__Aim of the task__. Going through the entries below, copy out each line that contains "аккаунта".

──────── Records provided ────────

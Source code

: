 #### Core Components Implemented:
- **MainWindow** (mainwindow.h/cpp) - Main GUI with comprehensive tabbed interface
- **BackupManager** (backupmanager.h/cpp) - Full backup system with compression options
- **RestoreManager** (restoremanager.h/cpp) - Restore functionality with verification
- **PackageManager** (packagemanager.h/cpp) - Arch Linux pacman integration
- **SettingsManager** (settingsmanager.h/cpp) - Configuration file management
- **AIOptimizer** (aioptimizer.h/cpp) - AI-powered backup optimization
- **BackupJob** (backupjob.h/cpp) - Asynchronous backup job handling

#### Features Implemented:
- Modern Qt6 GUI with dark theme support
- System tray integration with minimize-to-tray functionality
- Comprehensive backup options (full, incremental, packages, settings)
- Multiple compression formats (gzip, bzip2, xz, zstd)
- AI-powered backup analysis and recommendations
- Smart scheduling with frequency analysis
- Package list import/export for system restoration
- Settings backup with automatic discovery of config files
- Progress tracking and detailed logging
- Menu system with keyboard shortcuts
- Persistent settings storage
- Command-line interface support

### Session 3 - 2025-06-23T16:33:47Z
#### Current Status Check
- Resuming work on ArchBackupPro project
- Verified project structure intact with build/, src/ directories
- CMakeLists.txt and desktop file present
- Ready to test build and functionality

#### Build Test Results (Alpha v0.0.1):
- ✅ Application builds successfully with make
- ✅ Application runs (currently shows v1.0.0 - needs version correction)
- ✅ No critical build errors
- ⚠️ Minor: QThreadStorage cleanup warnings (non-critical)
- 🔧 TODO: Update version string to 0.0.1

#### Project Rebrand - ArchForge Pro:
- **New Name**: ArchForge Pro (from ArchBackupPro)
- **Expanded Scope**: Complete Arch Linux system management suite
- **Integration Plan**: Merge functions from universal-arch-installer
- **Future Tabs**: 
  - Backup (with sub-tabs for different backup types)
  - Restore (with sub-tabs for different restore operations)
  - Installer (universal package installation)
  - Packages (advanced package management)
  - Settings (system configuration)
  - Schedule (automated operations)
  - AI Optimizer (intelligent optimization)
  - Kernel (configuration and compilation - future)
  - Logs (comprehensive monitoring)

────────
──────── Records provided ────────

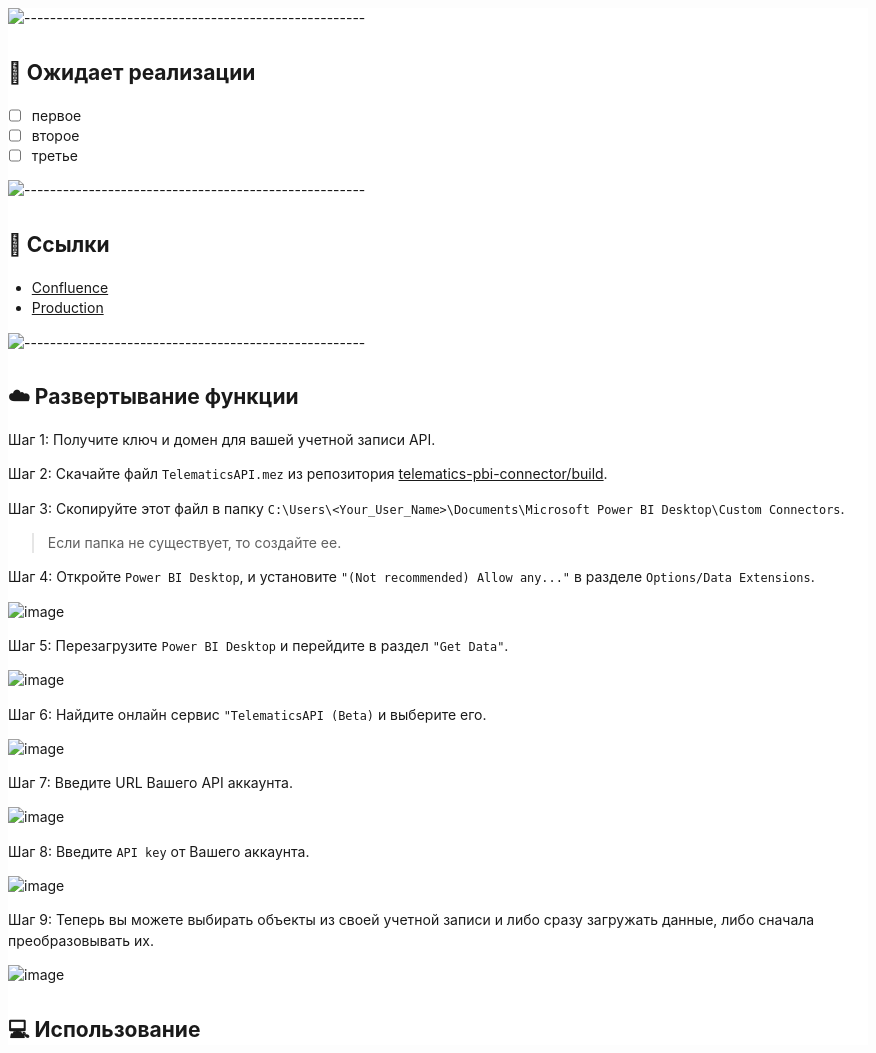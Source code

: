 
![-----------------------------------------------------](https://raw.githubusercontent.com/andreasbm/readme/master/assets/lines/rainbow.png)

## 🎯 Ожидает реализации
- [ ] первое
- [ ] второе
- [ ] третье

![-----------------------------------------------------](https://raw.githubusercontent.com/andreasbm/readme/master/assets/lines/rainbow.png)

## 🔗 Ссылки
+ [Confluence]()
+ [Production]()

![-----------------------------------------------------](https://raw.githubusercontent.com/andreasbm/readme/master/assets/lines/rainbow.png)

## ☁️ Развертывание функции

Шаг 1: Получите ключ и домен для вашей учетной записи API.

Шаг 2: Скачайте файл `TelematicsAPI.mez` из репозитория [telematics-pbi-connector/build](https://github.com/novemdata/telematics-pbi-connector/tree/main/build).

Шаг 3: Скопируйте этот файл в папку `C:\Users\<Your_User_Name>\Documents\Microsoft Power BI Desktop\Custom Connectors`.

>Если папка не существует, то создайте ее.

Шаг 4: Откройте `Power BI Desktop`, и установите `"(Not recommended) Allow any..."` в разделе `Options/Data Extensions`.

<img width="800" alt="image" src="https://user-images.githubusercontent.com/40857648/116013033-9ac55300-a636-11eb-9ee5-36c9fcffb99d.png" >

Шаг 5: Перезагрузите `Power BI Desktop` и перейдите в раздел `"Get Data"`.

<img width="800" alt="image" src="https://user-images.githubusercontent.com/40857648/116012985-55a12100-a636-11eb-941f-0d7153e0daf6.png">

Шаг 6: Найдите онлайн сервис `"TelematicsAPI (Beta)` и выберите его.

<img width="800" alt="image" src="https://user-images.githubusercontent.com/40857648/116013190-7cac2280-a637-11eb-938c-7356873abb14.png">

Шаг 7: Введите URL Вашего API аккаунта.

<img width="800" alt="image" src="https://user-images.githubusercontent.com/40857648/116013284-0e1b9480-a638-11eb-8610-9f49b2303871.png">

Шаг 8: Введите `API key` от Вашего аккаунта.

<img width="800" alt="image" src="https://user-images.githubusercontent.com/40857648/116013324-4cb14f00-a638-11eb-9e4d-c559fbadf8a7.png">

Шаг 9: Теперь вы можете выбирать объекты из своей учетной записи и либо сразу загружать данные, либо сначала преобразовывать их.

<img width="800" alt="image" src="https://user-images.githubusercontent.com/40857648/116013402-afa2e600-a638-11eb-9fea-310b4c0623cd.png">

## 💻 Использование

────────
──────── Records provided ────────

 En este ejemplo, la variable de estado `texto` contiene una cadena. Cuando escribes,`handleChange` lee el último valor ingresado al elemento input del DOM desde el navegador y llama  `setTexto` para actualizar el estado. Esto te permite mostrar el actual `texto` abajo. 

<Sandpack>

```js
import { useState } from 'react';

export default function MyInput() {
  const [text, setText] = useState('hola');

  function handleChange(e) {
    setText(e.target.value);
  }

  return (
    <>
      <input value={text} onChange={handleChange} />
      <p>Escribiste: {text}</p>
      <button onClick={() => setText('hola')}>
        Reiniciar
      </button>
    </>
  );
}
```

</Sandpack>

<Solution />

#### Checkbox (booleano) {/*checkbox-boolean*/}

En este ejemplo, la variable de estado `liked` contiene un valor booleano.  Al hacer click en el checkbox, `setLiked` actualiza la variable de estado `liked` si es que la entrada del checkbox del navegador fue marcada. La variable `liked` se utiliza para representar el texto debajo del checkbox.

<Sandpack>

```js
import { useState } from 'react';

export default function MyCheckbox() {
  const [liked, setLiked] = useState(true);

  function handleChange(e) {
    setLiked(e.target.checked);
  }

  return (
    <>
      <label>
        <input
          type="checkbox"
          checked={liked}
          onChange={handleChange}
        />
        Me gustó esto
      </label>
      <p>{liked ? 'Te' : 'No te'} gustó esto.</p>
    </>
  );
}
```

────────

__Reply to the task__.
Шаг 7: Введите URL Вашего API аккаунта.
Шаг 8: Введите `API key` от Вашего аккаунта.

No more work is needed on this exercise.